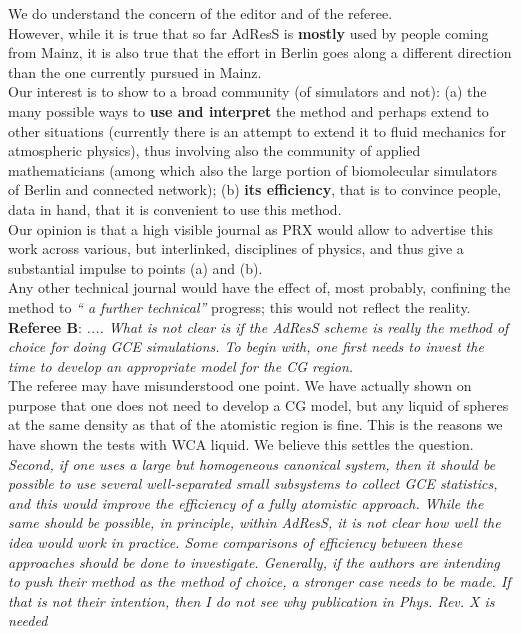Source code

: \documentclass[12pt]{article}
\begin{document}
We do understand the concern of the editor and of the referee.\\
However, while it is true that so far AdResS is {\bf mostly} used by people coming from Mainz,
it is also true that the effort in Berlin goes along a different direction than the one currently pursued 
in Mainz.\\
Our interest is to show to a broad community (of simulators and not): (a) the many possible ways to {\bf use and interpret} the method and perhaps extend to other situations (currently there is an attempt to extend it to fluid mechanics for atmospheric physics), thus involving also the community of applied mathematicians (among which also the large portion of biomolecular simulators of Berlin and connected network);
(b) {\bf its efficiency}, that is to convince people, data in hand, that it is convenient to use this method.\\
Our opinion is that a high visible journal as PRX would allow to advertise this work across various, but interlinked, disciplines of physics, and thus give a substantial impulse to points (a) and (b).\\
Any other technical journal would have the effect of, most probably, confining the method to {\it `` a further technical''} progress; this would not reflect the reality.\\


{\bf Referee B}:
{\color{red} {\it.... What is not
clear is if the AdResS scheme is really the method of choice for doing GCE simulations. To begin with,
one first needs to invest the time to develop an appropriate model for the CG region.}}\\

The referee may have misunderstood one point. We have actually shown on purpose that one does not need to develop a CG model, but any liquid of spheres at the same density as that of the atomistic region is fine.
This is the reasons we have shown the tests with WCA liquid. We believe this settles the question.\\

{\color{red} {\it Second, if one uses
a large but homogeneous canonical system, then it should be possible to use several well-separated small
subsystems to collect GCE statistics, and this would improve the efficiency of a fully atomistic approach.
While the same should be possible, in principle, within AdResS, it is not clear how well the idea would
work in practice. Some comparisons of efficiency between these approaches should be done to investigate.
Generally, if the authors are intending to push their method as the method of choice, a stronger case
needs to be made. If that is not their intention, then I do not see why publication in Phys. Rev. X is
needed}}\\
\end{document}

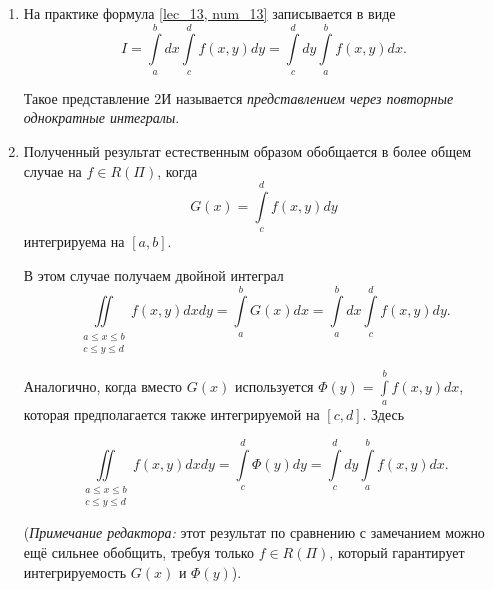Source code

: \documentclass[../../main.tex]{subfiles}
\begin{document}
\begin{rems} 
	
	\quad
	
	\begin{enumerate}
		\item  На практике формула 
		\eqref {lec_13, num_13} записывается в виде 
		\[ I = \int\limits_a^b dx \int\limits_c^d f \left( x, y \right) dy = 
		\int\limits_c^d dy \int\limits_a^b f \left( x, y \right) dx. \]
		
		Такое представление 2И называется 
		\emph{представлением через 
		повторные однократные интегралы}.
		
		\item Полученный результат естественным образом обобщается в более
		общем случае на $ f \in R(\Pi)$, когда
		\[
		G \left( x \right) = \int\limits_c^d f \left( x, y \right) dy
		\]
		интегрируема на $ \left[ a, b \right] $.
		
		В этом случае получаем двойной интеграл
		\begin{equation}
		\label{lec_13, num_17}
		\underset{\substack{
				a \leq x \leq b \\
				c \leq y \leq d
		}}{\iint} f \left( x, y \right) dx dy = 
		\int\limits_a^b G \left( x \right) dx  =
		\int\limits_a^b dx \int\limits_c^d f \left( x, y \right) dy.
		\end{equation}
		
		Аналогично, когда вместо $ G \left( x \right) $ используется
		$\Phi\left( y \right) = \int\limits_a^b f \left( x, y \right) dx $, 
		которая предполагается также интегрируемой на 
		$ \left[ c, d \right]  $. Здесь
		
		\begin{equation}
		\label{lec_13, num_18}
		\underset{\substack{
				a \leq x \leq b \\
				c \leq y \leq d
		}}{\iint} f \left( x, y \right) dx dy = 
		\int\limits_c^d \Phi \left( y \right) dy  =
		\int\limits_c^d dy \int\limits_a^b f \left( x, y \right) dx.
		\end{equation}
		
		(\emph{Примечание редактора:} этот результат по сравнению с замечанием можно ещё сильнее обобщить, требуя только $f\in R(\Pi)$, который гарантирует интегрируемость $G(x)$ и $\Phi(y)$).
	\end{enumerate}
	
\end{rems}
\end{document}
○ ○ ○ ○ ○ ○ ○
| WHAT THE TASK ASKS |
Transcribe all the lines above exactly; any image among them is skipped.

| RESULT |
Source code

: \documentclass[12pt]{article}
\begin{document}
We do understand the concern of the editor and of the referee.\\
However, while it is true that so far AdResS is {\bf mostly} used by people coming from Mainz,
it is also true that the effort in Berlin goes along a different direction than the one currently pursued 
in Mainz.\\
Our interest is to show to a broad community (of simulators and not): (a) the many possible ways to {\bf use and interpret} the method and perhaps extend to other situations (currently there is an attempt to extend it to fluid mechanics for atmospheric physics), thus involving also the community of applied mathematicians (among which also the large portion of biomolecular simulators of Berlin and connected network);
(b) {\bf its efficiency}, that is to convince people, data in hand, that it is convenient to use this method.\\
Our opinion is that a high visible journal as PRX would allow to advertise this work across various, but interlinked, disciplines of physics, and thus give a substantial impulse to points (a) and (b).\\
Any other technical journal would have the effect of, most probably, confining the method to {\it `` a further technical''} progress; this would not reflect the reality.\\


{\bf Referee B}:
{\color{red} {\it.... What is not
clear is if the AdResS scheme is really the method of choice for doing GCE simulations. To begin with,
one first needs to invest the time to develop an appropriate model for the CG region.}}\\

The referee may have misunderstood one point. We have actually shown on purpose that one does not need to develop a CG model, but any liquid of spheres at the same density as that of the atomistic region is fine.
This is the reasons we have shown the tests with WCA liquid. We believe this settles the question.\\

{\color{red} {\it Second, if one uses
a large but homogeneous canonical system, then it should be possible to use several well-separated small
subsystems to collect GCE statistics, and this would improve the efficiency of a fully atomistic approach.
While the same should be possible, in principle, within AdResS, it is not clear how well the idea would
work in practice. Some comparisons of efficiency between these approaches should be done to investigate.
Generally, if the authors are intending to push their method as the method of choice, a stronger case
needs to be made. If that is not their intention, then I do not see why publication in Phys. Rev. X is
needed}}\\
\end{document}

Source code

: \documentclass[../../main.tex]{subfiles}
\begin{document}
\begin{rems} 
	
	\quad
	
	\begin{enumerate}
		\item  На практике формула 
		\eqref {lec_13, num_13} записывается в виде 
		\[ I = \int\limits_a^b dx \int\limits_c^d f \left( x, y \right) dy = 
		\int\limits_c^d dy \int\limits_a^b f \left( x, y \right) dx. \]
		
		Такое представление 2И называется 
		\emph{представлением через 
		повторные однократные интегралы}.
		
		\item Полученный результат естественным образом обобщается в более
		общем случае на $ f \in R(\Pi)$, когда
		\[
		G \left( x \right) = \int\limits_c^d f \left( x, y \right) dy
		\]
		интегрируема на $ \left[ a, b \right] $.
		
		В этом случае получаем двойной интеграл
		\begin{equation}
		\label{lec_13, num_17}
		\underset{\substack{
				a \leq x \leq b \\
				c \leq y \leq d
		}}{\iint} f \left( x, y \right) dx dy = 
		\int\limits_a^b G \left( x \right) dx  =
		\int\limits_a^b dx \int\limits_c^d f \left( x, y \right) dy.
		\end{equation}
		
		Аналогично, когда вместо $ G \left( x \right) $ используется
		$\Phi\left( y \right) = \int\limits_a^b f \left( x, y \right) dx $, 
		которая предполагается также интегрируемой на 
		$ \left[ c, d \right]  $. Здесь
		
		\begin{equation}
		\label{lec_13, num_18}
		\underset{\substack{
				a \leq x \leq b \\
				c \leq y \leq d
		}}{\iint} f \left( x, y \right) dx dy = 
		\int\limits_c^d \Phi \left( y \right) dy  =
		\int\limits_c^d dy \int\limits_a^b f \left( x, y \right) dx.
		\end{equation}
		
		(\emph{Примечание редактора:} этот результат по сравнению с замечанием можно ещё сильнее обобщить, требуя только $f\in R(\Pi)$, который гарантирует интегрируемость $G(x)$ и $\Phi(y)$).
	\end{enumerate}
	
\end{rems}
\end{document}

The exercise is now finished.